_What you should do_: Print every record word for word.

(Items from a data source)
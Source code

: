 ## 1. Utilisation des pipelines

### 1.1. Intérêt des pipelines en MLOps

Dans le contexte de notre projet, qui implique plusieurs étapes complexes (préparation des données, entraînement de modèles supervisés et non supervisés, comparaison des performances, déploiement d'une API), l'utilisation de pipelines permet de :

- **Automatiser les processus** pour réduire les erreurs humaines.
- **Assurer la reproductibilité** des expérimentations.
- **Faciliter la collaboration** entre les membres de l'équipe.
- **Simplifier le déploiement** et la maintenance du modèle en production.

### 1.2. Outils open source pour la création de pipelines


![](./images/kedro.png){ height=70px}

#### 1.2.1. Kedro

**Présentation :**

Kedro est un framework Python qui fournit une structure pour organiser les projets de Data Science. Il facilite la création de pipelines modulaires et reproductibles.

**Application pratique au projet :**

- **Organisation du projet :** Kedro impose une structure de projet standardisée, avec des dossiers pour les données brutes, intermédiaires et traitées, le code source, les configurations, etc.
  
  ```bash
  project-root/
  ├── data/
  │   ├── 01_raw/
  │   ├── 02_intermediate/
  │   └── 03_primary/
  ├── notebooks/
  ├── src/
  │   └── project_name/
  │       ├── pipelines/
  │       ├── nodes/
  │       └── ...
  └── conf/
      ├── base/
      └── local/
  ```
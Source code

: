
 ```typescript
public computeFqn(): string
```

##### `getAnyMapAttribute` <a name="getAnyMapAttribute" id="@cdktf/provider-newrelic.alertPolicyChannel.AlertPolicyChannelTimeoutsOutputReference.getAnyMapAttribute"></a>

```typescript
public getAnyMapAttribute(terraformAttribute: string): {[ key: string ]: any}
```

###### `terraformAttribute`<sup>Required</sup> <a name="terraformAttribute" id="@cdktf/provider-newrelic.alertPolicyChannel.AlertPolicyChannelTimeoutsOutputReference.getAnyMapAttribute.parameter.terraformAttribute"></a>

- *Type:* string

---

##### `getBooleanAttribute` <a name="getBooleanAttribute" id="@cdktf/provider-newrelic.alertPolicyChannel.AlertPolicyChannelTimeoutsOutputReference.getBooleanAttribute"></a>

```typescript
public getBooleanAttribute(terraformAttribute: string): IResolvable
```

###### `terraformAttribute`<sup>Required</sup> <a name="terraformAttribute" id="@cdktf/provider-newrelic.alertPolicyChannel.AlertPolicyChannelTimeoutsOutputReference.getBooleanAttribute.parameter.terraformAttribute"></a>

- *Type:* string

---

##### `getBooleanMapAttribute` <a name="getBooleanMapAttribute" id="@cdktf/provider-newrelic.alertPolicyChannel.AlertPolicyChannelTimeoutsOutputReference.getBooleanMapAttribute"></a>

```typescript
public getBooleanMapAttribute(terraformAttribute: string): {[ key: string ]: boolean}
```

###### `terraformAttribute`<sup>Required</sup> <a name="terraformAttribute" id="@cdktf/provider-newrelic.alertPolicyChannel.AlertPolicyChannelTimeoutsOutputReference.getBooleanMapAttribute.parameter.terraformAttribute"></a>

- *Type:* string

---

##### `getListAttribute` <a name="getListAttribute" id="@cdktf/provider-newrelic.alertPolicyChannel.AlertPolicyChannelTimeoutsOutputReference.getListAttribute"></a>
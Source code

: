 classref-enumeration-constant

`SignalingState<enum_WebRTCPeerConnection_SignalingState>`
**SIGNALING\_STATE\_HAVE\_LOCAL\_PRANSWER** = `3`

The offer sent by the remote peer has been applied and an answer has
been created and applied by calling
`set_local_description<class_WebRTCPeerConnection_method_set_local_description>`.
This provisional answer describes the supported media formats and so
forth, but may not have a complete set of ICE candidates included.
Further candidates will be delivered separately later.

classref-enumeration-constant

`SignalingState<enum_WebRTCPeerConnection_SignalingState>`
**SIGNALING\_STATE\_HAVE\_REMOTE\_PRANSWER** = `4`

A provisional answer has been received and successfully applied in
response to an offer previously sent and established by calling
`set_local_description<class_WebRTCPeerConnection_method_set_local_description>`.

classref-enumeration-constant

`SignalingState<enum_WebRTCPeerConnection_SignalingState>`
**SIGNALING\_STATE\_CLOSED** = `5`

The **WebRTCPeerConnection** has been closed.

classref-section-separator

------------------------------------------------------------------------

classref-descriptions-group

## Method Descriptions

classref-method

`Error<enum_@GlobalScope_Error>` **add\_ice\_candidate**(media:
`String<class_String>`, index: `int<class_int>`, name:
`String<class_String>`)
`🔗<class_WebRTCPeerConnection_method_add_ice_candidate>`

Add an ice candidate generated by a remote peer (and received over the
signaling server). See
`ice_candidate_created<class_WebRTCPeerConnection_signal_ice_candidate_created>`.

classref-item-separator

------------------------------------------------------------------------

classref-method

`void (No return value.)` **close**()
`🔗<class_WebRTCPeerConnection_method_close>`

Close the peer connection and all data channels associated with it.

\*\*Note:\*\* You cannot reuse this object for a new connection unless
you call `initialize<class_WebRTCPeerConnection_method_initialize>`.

_Task output_:
Source code

: ## 1. Utilisation des pipelines

### 1.1. Intérêt des pipelines en MLOps

Dans le contexte de notre projet, qui implique plusieurs étapes complexes (préparation des données, entraînement de modèles supervisés et non supervisés, comparaison des performances, déploiement d'une API), l'utilisation de pipelines permet de :

- **Automatiser les processus** pour réduire les erreurs humaines.
- **Assurer la reproductibilité** des expérimentations.
- **Faciliter la collaboration** entre les membres de l'équipe.
- **Simplifier le déploiement** et la maintenance du modèle en production.

### 1.2. Outils open source pour la création de pipelines


![](./images/kedro.png){ height=70px}

#### 1.2.1. Kedro

**Présentation :**

Kedro est un framework Python qui fournit une structure pour organiser les projets de Data Science. Il facilite la création de pipelines modulaires et reproductibles.

**Application pratique au projet :**

- **Organisation du projet :** Kedro impose une structure de projet standardisée, avec des dossiers pour les données brutes, intermédiaires et traitées, le code source, les configurations, etc.
  
  ```bash
  project-root/
  ├── data/
  │   ├── 01_raw/
  │   ├── 02_intermediate/
  │   └── 03_primary/
  ├── notebooks/
  ├── src/
  │   └── project_name/
  │       ├── pipelines/
  │       ├── nodes/
  │       └── ...
  └── conf/
      ├── base/
      └── local/
  ```
Source code

:
 ```typescript
public computeFqn(): string
```

##### `getAnyMapAttribute` <a name="getAnyMapAttribute" id="@cdktf/provider-newrelic.alertPolicyChannel.AlertPolicyChannelTimeoutsOutputReference.getAnyMapAttribute"></a>

```typescript
public getAnyMapAttribute(terraformAttribute: string): {[ key: string ]: any}
```

###### `terraformAttribute`<sup>Required</sup> <a name="terraformAttribute" id="@cdktf/provider-newrelic.alertPolicyChannel.AlertPolicyChannelTimeoutsOutputReference.getAnyMapAttribute.parameter.terraformAttribute"></a>

- *Type:* string

---

##### `getBooleanAttribute` <a name="getBooleanAttribute" id="@cdktf/provider-newrelic.alertPolicyChannel.AlertPolicyChannelTimeoutsOutputReference.getBooleanAttribute"></a>

```typescript
public getBooleanAttribute(terraformAttribute: string): IResolvable
```

###### `terraformAttribute`<sup>Required</sup> <a name="terraformAttribute" id="@cdktf/provider-newrelic.alertPolicyChannel.AlertPolicyChannelTimeoutsOutputReference.getBooleanAttribute.parameter.terraformAttribute"></a>

- *Type:* string

---

##### `getBooleanMapAttribute` <a name="getBooleanMapAttribute" id="@cdktf/provider-newrelic.alertPolicyChannel.AlertPolicyChannelTimeoutsOutputReference.getBooleanMapAttribute"></a>

```typescript
public getBooleanMapAttribute(terraformAttribute: string): {[ key: string ]: boolean}
```

###### `terraformAttribute`<sup>Required</sup> <a name="terraformAttribute" id="@cdktf/provider-newrelic.alertPolicyChannel.AlertPolicyChannelTimeoutsOutputReference.getBooleanMapAttribute.parameter.terraformAttribute"></a>

- *Type:* string

---

##### `getListAttribute` <a name="getListAttribute" id="@cdktf/provider-newrelic.alertPolicyChannel.AlertPolicyChannelTimeoutsOutputReference.getListAttribute"></a>
Source code

: classref-enumeration-constant

`SignalingState<enum_WebRTCPeerConnection_SignalingState>`
**SIGNALING\_STATE\_HAVE\_LOCAL\_PRANSWER** = `3`

The offer sent by the remote peer has been applied and an answer has
been created and applied by calling
`set_local_description<class_WebRTCPeerConnection_method_set_local_description>`.
This provisional answer describes the supported media formats and so
forth, but may not have a complete set of ICE candidates included.
Further candidates will be delivered separately later.

classref-enumeration-constant

`SignalingState<enum_WebRTCPeerConnection_SignalingState>`
**SIGNALING\_STATE\_HAVE\_REMOTE\_PRANSWER** = `4`

A provisional answer has been received and successfully applied in
response to an offer previously sent and established by calling
`set_local_description<class_WebRTCPeerConnection_method_set_local_description>`.

classref-enumeration-constant

`SignalingState<enum_WebRTCPeerConnection_SignalingState>`
**SIGNALING\_STATE\_CLOSED** = `5`

The **WebRTCPeerConnection** has been closed.

classref-section-separator

------------------------------------------------------------------------

classref-descriptions-group

## Method Descriptions

classref-method

`Error<enum_@GlobalScope_Error>` **add\_ice\_candidate**(media:
`String<class_String>`, index: `int<class_int>`, name:
`String<class_String>`)
`🔗<class_WebRTCPeerConnection_method_add_ice_candidate>`

Add an ice candidate generated by a remote peer (and received over the
signaling server). See
`ice_candidate_created<class_WebRTCPeerConnection_signal_ice_candidate_created>`.

classref-item-separator

------------------------------------------------------------------------

classref-method

`void (No return value.)` **close**()
`🔗<class_WebRTCPeerConnection_method_close>`

Close the peer connection and all data channels associated with it.

\*\*Note:\*\* You cannot reuse this object for a new connection unless
you call `initialize<class_WebRTCPeerConnection_method_initialize>`.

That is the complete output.